WHAT IS NEEDED ::
A line belongs in the answer if it contains "RustLatam"; copy every such line from the entries below.

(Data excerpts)
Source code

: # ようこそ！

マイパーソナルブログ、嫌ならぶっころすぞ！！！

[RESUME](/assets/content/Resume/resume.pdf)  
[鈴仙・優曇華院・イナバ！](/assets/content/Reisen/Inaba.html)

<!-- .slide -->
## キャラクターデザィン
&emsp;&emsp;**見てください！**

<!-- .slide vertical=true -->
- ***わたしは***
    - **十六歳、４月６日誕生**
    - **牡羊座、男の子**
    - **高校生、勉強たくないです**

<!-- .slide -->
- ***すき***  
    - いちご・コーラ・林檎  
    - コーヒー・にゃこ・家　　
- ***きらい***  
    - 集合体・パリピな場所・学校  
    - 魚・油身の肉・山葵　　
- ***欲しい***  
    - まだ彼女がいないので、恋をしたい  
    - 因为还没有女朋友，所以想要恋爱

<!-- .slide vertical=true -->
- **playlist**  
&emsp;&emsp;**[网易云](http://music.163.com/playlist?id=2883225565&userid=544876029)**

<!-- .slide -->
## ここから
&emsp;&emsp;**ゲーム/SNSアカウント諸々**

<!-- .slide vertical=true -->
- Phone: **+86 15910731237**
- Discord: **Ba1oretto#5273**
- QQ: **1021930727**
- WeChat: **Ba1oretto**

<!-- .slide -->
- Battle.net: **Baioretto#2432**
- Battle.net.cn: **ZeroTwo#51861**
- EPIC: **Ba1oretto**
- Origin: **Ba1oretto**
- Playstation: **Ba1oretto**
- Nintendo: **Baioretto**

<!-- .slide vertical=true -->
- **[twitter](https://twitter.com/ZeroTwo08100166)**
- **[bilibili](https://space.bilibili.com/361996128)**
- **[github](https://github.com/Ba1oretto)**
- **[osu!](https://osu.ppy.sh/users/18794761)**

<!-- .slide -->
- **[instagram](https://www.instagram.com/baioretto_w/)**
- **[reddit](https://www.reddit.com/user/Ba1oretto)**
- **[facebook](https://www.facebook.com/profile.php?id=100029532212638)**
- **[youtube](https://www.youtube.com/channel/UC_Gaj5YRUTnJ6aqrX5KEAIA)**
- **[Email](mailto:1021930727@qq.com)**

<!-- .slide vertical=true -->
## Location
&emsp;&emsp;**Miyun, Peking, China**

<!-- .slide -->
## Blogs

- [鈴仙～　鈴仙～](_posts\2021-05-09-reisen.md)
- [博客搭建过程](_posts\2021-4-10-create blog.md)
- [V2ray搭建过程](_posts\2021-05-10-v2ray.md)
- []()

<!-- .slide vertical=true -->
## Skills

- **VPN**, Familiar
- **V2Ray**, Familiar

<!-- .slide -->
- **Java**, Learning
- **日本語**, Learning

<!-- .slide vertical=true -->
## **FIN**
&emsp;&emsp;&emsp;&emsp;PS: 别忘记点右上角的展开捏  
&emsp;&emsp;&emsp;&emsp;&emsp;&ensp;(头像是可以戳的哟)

==

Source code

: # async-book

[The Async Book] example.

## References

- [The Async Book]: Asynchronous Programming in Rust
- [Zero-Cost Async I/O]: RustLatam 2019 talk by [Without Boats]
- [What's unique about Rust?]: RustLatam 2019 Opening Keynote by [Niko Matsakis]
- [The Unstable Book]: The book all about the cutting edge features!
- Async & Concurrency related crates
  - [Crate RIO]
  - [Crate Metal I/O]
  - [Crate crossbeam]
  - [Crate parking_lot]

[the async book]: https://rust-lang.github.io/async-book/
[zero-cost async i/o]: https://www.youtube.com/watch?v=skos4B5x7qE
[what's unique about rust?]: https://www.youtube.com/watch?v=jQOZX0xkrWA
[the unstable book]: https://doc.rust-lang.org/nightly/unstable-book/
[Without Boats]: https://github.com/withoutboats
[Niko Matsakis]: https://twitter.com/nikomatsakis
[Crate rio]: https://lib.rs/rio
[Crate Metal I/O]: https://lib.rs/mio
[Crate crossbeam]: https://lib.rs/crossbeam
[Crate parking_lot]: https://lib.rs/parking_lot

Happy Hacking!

---

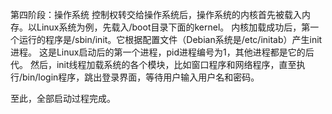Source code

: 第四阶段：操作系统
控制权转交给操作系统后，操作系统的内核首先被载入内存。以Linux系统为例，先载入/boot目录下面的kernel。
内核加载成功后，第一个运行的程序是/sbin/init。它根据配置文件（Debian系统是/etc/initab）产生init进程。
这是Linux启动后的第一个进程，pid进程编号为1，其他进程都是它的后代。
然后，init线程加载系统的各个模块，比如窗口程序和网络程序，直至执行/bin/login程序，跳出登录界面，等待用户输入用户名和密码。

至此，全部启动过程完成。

THE COMPLETED TASK ::
- [Zero-Cost Async I/O]: RustLatam 2019 talk by [Without Boats]
- [What's unique about Rust?]: RustLatam 2019 Opening Keynote by [Niko Matsakis]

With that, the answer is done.